(Plain-text document sources)
::::::::
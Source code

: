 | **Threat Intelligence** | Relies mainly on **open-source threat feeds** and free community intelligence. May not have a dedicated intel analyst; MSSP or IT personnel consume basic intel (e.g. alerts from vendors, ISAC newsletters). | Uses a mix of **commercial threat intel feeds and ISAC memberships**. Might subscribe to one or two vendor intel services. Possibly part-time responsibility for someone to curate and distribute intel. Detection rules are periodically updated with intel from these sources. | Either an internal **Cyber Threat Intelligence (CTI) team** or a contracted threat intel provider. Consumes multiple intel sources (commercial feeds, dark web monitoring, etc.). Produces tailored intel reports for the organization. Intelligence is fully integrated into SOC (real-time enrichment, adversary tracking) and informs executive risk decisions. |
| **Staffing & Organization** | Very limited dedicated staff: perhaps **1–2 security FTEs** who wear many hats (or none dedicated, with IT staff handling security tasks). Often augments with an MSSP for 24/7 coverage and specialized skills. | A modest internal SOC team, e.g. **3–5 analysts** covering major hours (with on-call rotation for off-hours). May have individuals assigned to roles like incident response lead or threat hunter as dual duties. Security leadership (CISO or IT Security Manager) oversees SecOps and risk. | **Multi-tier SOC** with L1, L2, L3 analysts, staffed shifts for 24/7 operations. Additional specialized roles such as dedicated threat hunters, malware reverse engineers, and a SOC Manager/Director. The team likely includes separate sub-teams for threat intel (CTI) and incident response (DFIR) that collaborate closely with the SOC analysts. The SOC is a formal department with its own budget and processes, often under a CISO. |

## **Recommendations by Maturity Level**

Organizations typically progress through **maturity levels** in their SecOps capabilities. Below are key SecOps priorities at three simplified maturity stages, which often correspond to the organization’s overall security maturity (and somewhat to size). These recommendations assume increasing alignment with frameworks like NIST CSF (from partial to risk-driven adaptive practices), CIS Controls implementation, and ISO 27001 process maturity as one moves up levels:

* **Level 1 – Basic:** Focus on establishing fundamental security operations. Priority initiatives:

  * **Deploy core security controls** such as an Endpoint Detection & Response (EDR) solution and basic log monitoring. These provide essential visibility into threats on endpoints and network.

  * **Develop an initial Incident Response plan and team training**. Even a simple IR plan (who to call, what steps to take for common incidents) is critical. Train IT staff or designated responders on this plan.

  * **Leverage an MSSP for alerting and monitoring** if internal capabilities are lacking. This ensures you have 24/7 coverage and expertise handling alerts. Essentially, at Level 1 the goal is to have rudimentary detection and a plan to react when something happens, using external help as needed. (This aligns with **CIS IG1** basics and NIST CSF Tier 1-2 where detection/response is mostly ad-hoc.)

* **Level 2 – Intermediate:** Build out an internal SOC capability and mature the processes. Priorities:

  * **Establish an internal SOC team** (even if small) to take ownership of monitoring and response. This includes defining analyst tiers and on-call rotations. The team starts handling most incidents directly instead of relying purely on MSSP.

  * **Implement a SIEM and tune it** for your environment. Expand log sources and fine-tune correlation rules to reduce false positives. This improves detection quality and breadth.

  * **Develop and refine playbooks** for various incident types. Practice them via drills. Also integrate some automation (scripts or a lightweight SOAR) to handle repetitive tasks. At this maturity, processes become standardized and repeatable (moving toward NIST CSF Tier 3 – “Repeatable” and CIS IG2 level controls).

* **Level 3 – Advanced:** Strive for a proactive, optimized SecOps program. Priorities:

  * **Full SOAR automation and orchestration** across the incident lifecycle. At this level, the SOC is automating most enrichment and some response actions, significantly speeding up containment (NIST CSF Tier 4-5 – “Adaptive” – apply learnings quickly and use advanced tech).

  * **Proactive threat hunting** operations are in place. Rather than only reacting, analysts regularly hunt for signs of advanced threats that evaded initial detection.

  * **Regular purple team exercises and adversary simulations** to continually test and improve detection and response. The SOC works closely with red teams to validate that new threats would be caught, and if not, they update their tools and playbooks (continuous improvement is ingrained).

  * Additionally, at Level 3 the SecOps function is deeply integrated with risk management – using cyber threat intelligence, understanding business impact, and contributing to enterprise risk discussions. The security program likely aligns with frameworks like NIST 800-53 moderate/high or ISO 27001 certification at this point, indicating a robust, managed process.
::::::::
WORK INSTRUCTIONS:
Look back at the entries above and repeat, unchanged, every line from the line holding "2 – Intermediate:**" through the line holding "purely on MSSP.".

RESPONSE TO THIS TASK:
* **Level 2 – Intermediate:** Build out an internal SOC capability and mature the processes. Priorities:

  * **Establish an internal SOC team** (even if small) to take ownership of monitoring and response. This includes defining analyst tiers and on-call rotations. The team starts handling most incidents directly instead of relying purely on MSSP.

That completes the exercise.